Théophilot (grimpant après le Maître d’École halluciné). — Méchant Maître d’École ! Tu m’as battu, tu m’as fessé, tu m’as injurié ! Je suis saoûl ! Je te bats à mon tour ! Je te fesse !

Le Maître d’École. — Ô mon très vénéré père ? Pardon ! Je ne puis rien autre chose : épouser Karl ou mourir ! Ne soyez pas si sévère, ô plus vénérable des pères ! Je vous le demande à genoux, ne soyez pas si sévère pour votre fille infortunée ! « Pardonnez-moi, monsieur ! »

Monroc. — Oui, monsieur le Baron, pardonnez-nous, n’empêchez pas notre bonheur temporel et éternel !

(Théophilot roule par terre.)

Le Maître d’École (Joyeux). — Victoire ! Victoire ! Il pardonne, il roule par terre ! Karl, dans mes bras ! Nous pouvons nous aimer !

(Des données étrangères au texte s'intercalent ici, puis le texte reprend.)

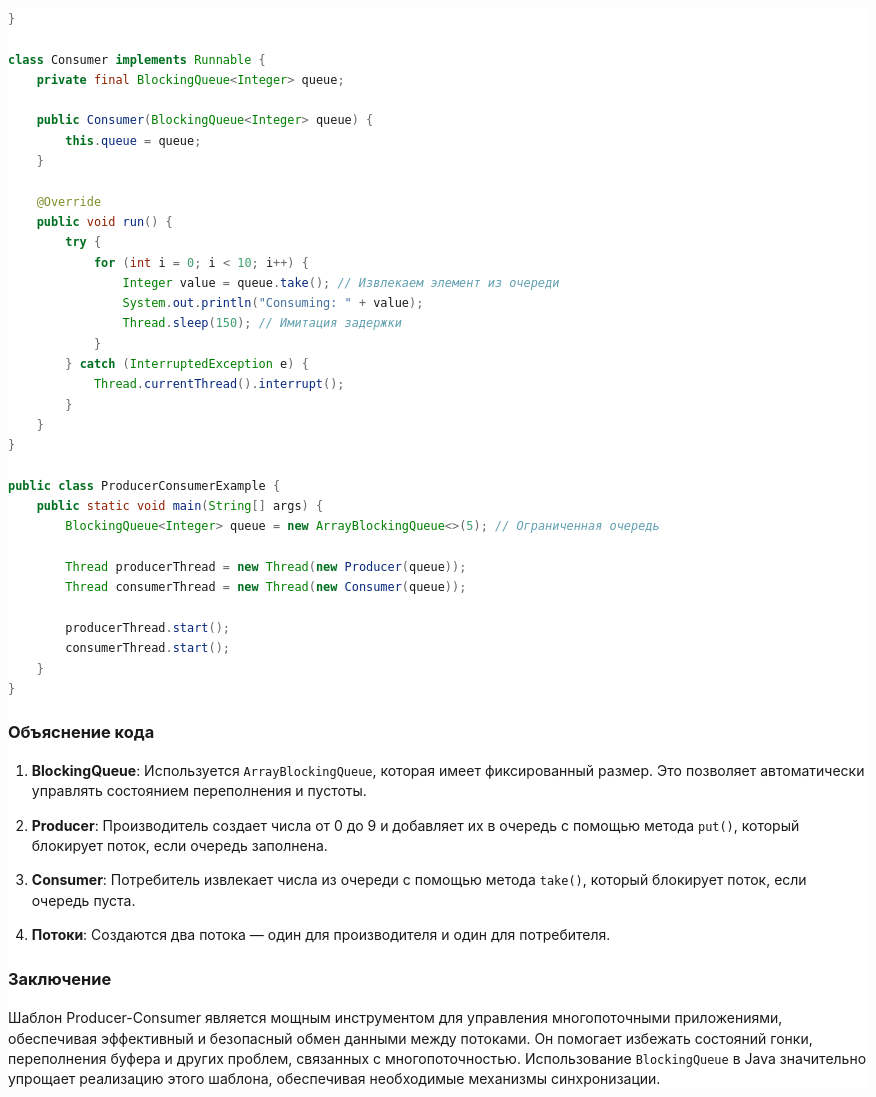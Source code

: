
 ```java
}

class Consumer implements Runnable {
    private final BlockingQueue<Integer> queue;

    public Consumer(BlockingQueue<Integer> queue) {
        this.queue = queue;
    }

    @Override
    public void run() {
        try {
            for (int i = 0; i < 10; i++) {
                Integer value = queue.take(); // Извлекаем элемент из очереди
                System.out.println("Consuming: " + value);
                Thread.sleep(150); // Имитация задержки
            }
        } catch (InterruptedException e) {
            Thread.currentThread().interrupt();
        }
    }
}

public class ProducerConsumerExample {
    public static void main(String[] args) {
        BlockingQueue<Integer> queue = new ArrayBlockingQueue<>(5); // Ограниченная очередь

        Thread producerThread = new Thread(new Producer(queue));
        Thread consumerThread = new Thread(new Consumer(queue));

        producerThread.start();
        consumerThread.start();
    }
}
```

### Объяснение кода

1. **BlockingQueue**: Используется `ArrayBlockingQueue`, которая имеет фиксированный размер. Это позволяет автоматически управлять состоянием переполнения и пустоты.

2. **Producer**: Производитель создает числа от 0 до 9 и добавляет их в очередь с помощью метода `put()`, который блокирует поток, если очередь заполнена.

3. **Consumer**: Потребитель извлекает числа из очереди с помощью метода `take()`, который блокирует поток, если очередь пуста.

4. **Потоки**: Создаются два потока — один для производителя и один для потребителя.

### Заключение

Шаблон Producer-Consumer является мощным инструментом для управления многопоточными приложениями, обеспечивая эффективный и безопасный обмен данными между потоками. Он помогает избежать состояний гонки, переполнения буфера и других проблем, связанных с многопоточностью. Использование `BlockingQueue` в Java значительно упрощает реализацию этого шаблона, обеспечивая необходимые механизмы синхронизации.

Monroc (regardant Théophilot). — Si je regarde monsieur votre père de plus près, il me paraît être devenu tout d’un coup terriblement petit.

Le Maître d’École. — Il a eu la rougeole, mon cher !

Monroc. — Hou, hou !

Le Maître d’École. — Dieu, pourquoi soupires-tu ?

Monroc. — Malheur, malheur ! J’ai peur de tomber sous la table !

Le Maître d’École. — Alors il n’y a rien à te conseiller que de te monter dessus.

(Monroc monte sur la table, pour ne pas tomber, et roule dessous).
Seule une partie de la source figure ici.